The second approach is of course more modular and may be applicable if the goal is to process many different files format, whereby each new format requires piecing together components with no or little coding. Whatever the approach used for the input / parsing of the file(s), the SnapLogic framework remains available to create pipelines to then process the parsed input in various fashion.
My understanding of the question therefore prompted me to suggest SnapLogic as a possible framework for the problem at hand, because I understood the gap in feature concerning the "codeless" parsing of odd-formatted files, but also saw some commonality of features with regards to creating various processing pipelines.
I also edged my suggestion, with an expression like "inspire onself from", because of the possible feature gap, but also because of the relative lack of maturity of the SnapLogic offering and its apparent commercial/open-source ambivalence.
(Note: this statement is neither a critique of the technical maturity/value of the framework per-se, nor a critique of business-oriented use of open-source, but rather a warning that business/commercial pressures may shape the offering in various direction)
To summarize:
Depending on the specific details of the vision expressed in the question, SnapLogic may be worthy of consideration, provided one understands that "some-assembly-required" will apply, in particular in the area of file parsing, and that the specific shape and nature of the product may evolve (but then again it is open source so one can freeze it or bend it as needed).
A more generic remark is that SnapLogic is based on Python which is a very swell language for coding various connectors, convertion logic etc.
In reply to Paul Nathan you mentioned writing throwaway code as something rather unpleasant. I don't see why it should be so. After all, all of our code will be thrown away and replaced eventually, no matter how perfect we wrote it. So my opinion is that writing throwaway code is pretty much ok, if you don't spend too much time writing it.
So, it seems that there are two approaches to solving your solution: either a) find some specific tool intended for the purpose (parse data, perform some basic operations on it and storing it in some specific structure) or b) use some general purpose language with lots of libraries and code it yourself.

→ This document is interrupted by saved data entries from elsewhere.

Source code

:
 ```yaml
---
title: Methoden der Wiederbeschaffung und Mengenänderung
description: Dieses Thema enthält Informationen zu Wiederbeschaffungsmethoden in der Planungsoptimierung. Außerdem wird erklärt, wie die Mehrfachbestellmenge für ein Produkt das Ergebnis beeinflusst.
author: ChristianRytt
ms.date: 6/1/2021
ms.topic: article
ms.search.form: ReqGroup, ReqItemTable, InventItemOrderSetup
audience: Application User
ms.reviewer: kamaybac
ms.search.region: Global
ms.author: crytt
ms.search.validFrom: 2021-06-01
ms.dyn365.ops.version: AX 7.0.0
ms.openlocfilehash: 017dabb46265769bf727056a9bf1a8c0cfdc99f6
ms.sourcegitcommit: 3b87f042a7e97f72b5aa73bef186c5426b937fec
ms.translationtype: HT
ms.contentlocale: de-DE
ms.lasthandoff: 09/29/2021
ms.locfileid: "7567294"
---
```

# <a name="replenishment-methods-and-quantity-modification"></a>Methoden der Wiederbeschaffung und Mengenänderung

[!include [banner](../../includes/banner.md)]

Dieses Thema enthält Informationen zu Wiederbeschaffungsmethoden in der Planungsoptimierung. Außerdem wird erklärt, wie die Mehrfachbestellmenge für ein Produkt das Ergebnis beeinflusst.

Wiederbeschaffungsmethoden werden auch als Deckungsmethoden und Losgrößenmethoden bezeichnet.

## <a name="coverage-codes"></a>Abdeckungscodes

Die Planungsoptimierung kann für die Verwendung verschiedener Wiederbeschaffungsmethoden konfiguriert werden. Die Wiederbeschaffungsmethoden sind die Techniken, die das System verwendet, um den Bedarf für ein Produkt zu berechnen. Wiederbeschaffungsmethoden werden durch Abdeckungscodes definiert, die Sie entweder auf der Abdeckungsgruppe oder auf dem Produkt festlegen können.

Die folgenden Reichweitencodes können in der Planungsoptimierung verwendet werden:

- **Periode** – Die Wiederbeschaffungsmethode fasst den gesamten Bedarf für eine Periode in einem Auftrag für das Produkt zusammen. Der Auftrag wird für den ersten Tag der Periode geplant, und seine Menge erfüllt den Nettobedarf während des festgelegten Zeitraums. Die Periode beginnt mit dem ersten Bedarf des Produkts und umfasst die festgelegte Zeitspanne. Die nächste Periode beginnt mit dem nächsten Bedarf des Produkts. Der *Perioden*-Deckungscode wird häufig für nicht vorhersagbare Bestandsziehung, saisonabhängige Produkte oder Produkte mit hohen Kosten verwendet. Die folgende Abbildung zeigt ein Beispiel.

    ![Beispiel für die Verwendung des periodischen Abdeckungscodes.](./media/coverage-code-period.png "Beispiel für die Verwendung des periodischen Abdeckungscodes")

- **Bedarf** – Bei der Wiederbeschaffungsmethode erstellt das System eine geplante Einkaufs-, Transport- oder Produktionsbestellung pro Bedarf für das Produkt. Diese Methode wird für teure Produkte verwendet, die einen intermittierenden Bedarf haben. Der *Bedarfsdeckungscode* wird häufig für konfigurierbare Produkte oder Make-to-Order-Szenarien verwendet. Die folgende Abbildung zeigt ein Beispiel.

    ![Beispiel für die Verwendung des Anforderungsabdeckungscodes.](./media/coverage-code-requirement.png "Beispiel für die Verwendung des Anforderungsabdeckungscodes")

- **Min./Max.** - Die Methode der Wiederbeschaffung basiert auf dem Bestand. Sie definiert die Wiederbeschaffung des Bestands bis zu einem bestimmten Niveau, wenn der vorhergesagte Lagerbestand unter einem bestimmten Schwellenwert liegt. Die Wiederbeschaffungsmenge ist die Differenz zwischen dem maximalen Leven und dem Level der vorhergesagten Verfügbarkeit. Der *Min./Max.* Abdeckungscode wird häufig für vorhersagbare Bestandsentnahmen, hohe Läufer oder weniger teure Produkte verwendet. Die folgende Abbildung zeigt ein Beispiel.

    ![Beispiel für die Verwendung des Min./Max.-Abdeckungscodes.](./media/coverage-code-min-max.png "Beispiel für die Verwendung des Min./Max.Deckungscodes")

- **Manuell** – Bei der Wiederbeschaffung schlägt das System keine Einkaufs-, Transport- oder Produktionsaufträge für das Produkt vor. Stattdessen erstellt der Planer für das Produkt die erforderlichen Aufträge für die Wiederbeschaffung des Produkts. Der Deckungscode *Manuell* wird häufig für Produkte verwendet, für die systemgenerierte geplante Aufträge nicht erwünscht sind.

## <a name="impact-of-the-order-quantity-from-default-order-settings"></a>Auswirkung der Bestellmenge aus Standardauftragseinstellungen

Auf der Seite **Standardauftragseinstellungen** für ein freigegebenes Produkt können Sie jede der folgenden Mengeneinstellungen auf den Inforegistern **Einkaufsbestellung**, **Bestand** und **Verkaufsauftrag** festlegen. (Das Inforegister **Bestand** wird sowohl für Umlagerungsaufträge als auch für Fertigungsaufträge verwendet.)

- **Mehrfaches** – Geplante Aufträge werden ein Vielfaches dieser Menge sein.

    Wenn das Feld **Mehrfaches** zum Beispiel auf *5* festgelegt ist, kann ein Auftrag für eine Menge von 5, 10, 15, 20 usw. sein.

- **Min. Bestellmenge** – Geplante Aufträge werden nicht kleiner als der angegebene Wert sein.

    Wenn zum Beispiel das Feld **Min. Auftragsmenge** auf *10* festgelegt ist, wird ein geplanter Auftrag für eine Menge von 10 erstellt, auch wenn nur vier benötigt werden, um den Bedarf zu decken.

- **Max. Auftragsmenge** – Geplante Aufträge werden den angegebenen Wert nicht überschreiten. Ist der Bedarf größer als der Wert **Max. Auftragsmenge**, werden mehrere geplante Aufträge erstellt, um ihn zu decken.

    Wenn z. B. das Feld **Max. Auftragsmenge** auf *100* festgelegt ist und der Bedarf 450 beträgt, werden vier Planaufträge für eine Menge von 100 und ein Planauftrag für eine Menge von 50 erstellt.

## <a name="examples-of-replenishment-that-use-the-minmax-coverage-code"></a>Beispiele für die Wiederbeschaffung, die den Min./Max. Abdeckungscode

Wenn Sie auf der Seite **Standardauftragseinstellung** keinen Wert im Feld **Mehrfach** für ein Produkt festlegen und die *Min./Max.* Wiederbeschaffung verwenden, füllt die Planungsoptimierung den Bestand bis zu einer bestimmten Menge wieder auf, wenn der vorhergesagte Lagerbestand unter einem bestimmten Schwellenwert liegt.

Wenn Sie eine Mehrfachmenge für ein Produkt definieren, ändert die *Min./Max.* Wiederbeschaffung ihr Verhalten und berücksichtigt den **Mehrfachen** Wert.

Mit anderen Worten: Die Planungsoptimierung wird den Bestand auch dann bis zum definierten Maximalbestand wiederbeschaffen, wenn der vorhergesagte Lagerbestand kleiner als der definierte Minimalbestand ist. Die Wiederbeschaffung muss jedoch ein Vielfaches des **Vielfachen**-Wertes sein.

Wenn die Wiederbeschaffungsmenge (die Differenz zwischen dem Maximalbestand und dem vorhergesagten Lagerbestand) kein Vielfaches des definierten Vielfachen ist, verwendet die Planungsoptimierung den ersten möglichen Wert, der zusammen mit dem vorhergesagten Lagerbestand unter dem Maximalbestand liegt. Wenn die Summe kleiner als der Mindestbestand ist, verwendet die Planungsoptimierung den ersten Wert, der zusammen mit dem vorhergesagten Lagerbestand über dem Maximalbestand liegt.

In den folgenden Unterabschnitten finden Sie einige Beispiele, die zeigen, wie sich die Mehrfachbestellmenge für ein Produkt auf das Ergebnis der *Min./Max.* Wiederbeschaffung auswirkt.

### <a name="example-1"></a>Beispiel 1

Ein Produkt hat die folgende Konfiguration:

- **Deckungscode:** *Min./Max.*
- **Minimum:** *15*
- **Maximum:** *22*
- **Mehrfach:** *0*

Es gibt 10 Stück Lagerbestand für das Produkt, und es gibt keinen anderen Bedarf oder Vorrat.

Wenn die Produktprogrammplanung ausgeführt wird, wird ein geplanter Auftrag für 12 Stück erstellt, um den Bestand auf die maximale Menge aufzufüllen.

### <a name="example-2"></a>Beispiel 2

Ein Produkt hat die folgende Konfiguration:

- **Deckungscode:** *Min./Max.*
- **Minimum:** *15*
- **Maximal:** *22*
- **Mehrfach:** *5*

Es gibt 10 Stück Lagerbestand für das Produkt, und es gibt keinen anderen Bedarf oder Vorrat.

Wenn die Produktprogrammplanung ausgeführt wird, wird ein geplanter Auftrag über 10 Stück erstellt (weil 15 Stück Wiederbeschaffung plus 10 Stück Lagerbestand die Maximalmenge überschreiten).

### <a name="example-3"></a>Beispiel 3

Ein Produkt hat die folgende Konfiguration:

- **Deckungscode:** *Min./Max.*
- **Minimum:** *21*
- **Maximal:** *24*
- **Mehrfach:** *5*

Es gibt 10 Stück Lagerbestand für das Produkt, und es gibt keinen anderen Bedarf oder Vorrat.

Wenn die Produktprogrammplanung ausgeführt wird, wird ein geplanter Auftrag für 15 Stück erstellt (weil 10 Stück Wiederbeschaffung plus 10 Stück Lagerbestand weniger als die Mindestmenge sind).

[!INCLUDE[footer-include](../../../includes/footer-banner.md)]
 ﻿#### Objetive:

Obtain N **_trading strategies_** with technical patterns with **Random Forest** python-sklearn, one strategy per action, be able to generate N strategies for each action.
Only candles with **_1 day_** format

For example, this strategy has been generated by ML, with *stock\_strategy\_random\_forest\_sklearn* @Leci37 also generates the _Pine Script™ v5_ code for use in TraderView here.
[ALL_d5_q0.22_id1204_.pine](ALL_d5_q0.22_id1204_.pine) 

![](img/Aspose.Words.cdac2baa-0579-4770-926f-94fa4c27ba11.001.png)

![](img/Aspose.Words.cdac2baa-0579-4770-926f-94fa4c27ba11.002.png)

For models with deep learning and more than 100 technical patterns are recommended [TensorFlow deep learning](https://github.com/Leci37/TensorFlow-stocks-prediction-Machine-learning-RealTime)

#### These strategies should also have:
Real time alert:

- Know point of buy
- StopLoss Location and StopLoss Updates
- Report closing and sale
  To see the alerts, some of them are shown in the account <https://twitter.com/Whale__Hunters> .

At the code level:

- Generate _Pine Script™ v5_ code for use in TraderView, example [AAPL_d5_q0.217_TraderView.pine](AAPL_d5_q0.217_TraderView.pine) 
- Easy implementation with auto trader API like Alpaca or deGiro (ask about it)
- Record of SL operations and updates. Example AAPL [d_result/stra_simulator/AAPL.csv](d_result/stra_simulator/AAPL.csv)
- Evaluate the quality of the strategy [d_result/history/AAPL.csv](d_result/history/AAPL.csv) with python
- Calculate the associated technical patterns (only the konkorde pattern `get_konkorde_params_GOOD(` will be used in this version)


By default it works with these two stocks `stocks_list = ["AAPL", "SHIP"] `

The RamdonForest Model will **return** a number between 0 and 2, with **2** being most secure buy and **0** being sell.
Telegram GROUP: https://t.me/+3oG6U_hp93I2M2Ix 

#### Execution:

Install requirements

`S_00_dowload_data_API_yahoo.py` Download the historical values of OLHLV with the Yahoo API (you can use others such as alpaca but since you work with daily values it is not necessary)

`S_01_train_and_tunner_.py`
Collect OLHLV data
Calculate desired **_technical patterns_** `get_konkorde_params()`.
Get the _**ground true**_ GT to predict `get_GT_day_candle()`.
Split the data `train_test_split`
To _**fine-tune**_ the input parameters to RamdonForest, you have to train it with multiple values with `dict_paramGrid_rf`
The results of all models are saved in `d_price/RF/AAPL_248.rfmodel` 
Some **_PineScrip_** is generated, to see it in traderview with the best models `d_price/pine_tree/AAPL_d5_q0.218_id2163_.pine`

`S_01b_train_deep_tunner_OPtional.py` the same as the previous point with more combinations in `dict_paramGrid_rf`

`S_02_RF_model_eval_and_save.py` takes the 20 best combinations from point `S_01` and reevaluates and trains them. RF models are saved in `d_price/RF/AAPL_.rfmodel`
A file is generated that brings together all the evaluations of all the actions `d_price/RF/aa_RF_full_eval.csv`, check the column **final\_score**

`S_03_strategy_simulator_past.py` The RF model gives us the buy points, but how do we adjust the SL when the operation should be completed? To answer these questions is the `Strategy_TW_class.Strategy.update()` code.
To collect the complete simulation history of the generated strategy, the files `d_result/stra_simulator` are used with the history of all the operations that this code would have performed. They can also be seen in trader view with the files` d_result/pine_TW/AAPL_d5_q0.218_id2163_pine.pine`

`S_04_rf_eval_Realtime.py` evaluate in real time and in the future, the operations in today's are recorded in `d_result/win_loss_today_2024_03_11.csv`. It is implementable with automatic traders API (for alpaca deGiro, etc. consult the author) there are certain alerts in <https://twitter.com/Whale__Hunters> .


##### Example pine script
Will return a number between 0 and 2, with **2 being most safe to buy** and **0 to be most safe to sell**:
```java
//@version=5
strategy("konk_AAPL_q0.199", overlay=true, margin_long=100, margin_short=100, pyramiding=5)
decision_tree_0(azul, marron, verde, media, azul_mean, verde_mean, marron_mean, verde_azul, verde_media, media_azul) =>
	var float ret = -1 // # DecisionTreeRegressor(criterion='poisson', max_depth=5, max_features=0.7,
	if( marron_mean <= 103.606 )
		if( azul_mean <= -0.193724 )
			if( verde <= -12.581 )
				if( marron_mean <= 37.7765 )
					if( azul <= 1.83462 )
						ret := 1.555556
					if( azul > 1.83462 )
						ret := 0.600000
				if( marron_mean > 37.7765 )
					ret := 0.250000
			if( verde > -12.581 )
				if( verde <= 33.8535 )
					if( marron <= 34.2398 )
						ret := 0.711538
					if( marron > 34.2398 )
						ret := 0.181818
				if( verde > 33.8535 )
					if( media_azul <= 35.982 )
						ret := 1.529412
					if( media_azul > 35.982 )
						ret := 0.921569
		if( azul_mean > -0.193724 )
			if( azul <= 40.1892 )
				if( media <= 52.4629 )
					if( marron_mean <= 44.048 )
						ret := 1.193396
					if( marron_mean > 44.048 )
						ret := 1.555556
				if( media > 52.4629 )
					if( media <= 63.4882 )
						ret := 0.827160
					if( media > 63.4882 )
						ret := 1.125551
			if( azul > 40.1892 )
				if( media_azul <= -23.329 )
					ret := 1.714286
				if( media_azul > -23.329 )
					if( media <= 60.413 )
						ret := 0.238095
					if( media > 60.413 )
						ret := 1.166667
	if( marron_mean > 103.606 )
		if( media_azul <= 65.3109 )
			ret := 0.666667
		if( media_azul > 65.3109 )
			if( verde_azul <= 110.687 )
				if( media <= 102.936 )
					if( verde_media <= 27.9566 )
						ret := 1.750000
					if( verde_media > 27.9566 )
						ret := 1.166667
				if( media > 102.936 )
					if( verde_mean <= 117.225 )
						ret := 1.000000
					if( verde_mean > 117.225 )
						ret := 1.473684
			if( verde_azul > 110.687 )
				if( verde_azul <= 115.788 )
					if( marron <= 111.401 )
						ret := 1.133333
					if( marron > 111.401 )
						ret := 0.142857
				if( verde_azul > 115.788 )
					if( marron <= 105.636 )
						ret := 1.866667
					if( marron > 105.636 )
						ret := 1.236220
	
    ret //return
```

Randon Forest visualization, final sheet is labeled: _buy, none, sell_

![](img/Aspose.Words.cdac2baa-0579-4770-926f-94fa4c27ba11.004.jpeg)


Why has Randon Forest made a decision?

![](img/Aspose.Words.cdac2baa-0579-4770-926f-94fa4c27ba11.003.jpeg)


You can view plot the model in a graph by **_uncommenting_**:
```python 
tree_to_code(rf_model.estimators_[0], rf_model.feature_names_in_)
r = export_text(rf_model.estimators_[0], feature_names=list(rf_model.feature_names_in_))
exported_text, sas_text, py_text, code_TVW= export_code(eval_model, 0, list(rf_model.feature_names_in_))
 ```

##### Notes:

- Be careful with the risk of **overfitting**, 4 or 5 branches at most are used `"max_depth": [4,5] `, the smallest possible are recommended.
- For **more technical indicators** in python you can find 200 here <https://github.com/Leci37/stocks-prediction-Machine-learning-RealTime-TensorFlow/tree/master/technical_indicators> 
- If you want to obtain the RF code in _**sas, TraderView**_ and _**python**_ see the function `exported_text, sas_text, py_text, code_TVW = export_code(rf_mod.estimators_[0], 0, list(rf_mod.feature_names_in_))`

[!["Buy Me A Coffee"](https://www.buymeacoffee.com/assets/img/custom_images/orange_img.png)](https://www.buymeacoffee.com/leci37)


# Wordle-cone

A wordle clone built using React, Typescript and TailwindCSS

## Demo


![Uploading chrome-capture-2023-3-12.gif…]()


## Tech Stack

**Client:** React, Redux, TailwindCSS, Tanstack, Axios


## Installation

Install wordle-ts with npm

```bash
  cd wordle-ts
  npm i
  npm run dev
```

I don't think that approach a) is viable because sooner or later you'll bump into an obstacle not covered by the tool and you'll spend your time and nerves hacking the tool, or mailing the authors and waiting for them to implement what you need. I might as well be wrong, so please if you find a perfect tool, drop here a link (I myself am doing lots of data processing in my day job and I can't swear that I couldn't do it more efficiently).
Approach b) may at first seem "unpleasant", but given a nice high-level expressive language with bunch of useful libraries (regexps, XML manipulation, creating parsers...) it shouldn't be too hard, and may be gradually turned into a DSL for the very purpose. Beside Perl which was already mentioned, Python and Ruby sound like good candidates for these languages (I bet some Lisp derivatives too, but I have no experience there).
You might find AntlrWorks useful if you go so far as defining formal grammars for what you're parsing.